- YOUR ASSIGNMENT -
Keyword search on "executed": report each line of the records that contains it.

──────

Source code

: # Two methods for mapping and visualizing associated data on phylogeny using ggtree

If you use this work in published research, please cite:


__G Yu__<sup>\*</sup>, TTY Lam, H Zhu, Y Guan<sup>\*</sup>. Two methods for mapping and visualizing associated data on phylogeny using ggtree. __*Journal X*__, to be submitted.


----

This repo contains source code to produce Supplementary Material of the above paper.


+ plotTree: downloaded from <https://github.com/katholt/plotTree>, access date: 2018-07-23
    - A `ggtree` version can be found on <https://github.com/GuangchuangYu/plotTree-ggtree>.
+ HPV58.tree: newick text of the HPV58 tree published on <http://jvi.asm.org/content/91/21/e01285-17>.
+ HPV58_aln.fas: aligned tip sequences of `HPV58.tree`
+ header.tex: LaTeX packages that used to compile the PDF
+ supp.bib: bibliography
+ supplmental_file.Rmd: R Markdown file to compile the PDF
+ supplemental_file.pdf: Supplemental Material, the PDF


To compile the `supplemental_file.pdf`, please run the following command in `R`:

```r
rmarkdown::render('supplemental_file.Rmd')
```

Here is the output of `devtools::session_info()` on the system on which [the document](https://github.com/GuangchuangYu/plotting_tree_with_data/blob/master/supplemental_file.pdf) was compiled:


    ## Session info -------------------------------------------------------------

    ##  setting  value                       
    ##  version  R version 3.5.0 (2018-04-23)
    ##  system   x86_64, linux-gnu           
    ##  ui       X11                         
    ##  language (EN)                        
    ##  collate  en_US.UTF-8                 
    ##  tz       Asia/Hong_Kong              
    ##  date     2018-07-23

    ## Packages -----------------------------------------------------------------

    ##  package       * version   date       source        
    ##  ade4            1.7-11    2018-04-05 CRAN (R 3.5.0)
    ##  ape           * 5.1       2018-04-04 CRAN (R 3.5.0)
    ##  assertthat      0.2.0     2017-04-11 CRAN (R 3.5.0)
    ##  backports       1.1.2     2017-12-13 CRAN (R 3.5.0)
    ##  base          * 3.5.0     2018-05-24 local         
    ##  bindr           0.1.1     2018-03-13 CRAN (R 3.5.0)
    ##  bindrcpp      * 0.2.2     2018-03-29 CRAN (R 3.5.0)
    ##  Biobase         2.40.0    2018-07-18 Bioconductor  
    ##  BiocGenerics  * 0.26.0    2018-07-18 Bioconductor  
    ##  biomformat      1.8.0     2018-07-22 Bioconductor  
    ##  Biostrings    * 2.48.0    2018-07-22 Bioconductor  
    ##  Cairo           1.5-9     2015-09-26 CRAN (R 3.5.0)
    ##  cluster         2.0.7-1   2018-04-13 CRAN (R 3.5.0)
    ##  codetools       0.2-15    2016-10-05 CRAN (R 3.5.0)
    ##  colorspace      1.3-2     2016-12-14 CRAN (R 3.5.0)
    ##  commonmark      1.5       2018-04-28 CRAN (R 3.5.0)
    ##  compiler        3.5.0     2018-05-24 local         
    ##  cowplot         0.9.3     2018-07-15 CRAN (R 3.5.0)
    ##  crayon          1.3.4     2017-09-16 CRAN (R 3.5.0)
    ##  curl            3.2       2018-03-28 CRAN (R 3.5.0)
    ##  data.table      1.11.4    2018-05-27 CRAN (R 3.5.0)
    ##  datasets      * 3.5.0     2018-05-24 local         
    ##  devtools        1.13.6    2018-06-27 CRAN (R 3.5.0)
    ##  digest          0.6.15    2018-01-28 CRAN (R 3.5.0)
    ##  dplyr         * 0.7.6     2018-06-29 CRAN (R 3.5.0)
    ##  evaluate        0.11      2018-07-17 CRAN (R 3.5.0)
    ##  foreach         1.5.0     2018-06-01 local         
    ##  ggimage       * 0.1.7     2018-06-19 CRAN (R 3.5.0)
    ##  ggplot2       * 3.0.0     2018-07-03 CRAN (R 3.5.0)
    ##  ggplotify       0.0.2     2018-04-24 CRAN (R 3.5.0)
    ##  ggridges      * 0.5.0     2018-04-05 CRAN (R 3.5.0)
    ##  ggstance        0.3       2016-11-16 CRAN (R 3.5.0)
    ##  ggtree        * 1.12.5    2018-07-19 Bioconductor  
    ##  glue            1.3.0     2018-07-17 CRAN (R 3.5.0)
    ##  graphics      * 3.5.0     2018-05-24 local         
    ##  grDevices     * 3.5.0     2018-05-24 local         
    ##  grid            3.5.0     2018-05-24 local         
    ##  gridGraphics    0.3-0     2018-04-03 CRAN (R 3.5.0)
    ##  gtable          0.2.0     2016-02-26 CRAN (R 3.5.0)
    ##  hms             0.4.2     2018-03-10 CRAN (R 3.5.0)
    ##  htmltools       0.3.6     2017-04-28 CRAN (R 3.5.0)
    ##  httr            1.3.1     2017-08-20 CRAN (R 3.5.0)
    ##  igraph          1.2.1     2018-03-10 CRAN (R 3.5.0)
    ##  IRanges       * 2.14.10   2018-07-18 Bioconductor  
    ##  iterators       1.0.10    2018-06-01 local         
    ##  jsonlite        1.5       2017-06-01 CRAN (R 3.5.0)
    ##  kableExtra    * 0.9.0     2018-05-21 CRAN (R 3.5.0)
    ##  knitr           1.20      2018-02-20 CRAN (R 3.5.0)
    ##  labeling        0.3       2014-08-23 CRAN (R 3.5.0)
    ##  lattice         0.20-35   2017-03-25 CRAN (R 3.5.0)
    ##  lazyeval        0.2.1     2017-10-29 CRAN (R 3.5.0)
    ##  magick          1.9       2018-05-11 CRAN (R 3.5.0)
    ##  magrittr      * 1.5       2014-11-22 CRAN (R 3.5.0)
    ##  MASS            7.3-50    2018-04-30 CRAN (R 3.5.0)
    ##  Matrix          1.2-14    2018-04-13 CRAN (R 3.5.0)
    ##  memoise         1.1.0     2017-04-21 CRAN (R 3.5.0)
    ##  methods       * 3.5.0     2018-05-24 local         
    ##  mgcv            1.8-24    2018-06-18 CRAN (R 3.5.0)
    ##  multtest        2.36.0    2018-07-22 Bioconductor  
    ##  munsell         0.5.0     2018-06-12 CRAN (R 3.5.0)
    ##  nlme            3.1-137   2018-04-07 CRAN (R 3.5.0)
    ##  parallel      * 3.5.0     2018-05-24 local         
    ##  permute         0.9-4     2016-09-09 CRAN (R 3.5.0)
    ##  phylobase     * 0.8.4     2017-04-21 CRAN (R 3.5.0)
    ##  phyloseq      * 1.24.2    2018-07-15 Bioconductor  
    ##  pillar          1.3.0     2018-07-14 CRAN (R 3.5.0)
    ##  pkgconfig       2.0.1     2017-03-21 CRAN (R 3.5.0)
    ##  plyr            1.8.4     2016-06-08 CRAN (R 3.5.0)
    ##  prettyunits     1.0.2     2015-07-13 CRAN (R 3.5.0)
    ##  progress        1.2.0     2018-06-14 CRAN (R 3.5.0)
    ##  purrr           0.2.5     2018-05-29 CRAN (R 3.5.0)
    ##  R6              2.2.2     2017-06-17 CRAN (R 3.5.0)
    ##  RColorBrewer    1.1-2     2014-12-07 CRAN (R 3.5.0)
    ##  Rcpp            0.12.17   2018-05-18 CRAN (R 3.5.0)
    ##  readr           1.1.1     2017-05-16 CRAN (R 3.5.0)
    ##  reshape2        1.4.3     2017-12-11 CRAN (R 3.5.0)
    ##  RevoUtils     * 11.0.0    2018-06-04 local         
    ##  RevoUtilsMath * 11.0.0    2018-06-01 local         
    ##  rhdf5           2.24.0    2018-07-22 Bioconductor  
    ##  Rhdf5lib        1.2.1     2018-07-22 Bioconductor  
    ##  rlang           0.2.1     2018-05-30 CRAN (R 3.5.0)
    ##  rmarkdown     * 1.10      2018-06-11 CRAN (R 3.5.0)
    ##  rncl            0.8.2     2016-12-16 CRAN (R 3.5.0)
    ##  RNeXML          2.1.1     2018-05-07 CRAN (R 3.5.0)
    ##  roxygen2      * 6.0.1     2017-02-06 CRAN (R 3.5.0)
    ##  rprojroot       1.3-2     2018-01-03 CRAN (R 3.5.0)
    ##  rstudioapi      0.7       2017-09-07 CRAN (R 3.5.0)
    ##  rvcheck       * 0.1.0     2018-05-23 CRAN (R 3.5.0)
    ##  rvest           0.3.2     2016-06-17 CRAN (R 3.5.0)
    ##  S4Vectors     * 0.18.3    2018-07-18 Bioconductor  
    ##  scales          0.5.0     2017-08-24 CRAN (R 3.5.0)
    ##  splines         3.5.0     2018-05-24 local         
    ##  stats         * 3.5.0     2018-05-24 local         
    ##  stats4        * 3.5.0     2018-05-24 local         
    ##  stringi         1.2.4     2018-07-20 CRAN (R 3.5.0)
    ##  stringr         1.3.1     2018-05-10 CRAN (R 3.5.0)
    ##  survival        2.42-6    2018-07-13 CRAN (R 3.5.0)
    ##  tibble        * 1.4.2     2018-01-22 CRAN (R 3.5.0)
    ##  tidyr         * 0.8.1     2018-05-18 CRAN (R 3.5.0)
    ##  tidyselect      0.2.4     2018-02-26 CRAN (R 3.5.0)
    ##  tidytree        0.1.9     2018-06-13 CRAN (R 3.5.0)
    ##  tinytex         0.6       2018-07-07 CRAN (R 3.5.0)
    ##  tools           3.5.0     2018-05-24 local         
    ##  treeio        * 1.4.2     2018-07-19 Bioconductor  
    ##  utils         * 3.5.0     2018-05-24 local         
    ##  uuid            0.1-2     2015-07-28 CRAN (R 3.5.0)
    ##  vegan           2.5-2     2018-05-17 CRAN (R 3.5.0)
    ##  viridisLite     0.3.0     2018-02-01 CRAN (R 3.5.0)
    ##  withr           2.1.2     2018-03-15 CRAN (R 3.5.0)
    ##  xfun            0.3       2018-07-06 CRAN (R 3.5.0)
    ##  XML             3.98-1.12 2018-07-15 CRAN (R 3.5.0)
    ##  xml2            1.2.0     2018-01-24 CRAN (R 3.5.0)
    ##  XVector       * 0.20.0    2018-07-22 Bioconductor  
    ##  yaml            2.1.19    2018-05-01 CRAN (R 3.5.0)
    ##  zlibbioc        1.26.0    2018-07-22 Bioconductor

──────

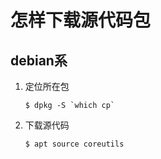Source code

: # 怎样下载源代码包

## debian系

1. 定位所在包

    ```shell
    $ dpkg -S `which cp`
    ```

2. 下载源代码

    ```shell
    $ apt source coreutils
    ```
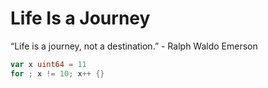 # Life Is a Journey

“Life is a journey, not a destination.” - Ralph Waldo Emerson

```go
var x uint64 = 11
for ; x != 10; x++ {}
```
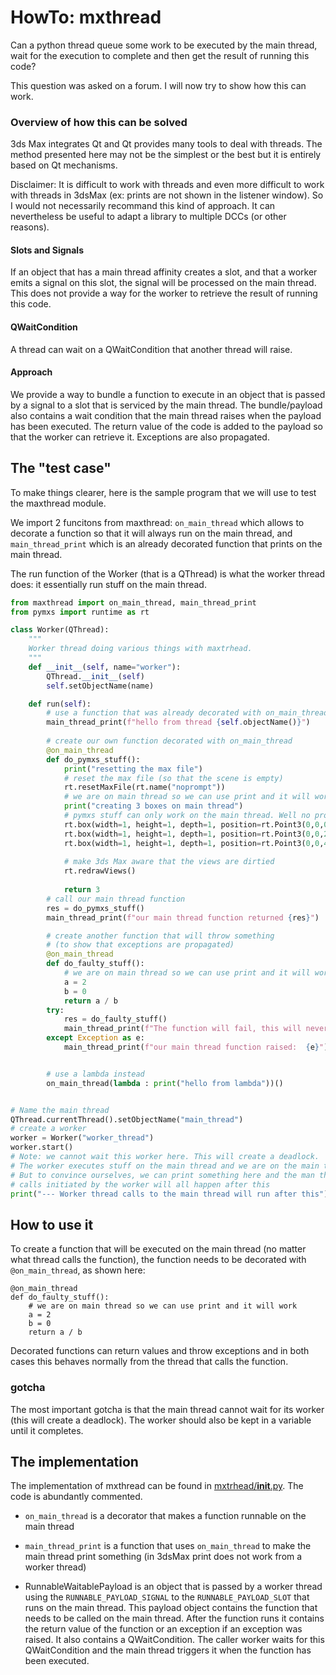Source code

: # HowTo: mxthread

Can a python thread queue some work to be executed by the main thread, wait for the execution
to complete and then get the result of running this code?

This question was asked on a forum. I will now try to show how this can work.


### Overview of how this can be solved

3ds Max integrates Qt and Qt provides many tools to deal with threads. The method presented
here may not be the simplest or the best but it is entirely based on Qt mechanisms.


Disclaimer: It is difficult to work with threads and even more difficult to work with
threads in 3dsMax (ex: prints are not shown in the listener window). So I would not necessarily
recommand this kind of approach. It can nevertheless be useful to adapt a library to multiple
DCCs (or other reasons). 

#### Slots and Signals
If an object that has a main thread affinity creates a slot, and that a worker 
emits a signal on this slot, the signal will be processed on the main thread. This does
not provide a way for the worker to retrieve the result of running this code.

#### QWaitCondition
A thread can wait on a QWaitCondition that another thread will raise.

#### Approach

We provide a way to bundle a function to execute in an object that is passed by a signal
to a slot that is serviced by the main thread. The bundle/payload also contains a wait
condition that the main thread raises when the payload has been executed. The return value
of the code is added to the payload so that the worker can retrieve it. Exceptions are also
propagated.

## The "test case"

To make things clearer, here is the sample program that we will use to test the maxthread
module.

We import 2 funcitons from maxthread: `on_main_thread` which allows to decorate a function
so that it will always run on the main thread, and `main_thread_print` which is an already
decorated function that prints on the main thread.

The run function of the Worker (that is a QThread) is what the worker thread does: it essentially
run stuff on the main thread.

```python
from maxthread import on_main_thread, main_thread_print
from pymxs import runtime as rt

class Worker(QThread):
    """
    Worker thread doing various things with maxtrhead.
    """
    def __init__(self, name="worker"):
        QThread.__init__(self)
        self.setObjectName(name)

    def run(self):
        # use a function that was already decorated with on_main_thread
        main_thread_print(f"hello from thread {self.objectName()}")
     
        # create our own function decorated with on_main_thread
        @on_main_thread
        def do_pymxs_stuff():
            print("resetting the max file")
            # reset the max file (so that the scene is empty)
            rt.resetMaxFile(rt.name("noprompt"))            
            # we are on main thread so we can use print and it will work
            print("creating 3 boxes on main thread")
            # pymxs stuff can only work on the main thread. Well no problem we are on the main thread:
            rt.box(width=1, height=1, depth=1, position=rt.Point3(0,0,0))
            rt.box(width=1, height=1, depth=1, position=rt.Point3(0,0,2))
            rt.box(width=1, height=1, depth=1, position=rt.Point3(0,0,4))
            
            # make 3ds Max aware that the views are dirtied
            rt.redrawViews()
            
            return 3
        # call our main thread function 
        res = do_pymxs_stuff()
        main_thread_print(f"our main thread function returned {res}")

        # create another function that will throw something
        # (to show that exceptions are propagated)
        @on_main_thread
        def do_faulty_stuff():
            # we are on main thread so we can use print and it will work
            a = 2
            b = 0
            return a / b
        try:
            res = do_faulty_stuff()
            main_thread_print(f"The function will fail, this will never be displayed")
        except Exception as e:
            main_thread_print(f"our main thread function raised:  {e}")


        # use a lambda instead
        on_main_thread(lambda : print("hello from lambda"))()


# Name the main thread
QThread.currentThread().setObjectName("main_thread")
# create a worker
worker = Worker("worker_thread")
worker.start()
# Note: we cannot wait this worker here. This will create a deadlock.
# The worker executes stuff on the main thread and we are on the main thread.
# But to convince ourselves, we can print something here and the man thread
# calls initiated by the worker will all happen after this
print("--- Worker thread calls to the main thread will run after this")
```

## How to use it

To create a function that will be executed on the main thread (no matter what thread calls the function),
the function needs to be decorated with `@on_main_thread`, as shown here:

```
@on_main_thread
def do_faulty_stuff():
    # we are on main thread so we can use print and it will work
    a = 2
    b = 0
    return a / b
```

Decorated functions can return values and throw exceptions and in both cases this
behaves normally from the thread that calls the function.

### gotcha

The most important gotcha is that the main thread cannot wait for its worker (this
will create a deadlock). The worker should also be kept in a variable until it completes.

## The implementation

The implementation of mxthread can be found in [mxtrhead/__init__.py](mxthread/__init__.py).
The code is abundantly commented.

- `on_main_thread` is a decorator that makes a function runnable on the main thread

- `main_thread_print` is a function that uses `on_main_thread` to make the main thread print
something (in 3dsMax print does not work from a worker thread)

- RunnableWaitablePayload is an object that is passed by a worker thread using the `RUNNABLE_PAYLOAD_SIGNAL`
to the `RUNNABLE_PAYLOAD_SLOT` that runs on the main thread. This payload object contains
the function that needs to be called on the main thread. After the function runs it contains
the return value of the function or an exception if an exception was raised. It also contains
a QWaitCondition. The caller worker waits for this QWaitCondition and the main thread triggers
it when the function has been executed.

──────

- EXERCISE OUTPUT -
Can a python thread queue some work to be executed by the main thread, wait for the execution
condition that the main thread raises when the payload has been executed. The return value
To create a function that will be executed on the main thread (no matter what thread calls the function),
it when the function has been executed.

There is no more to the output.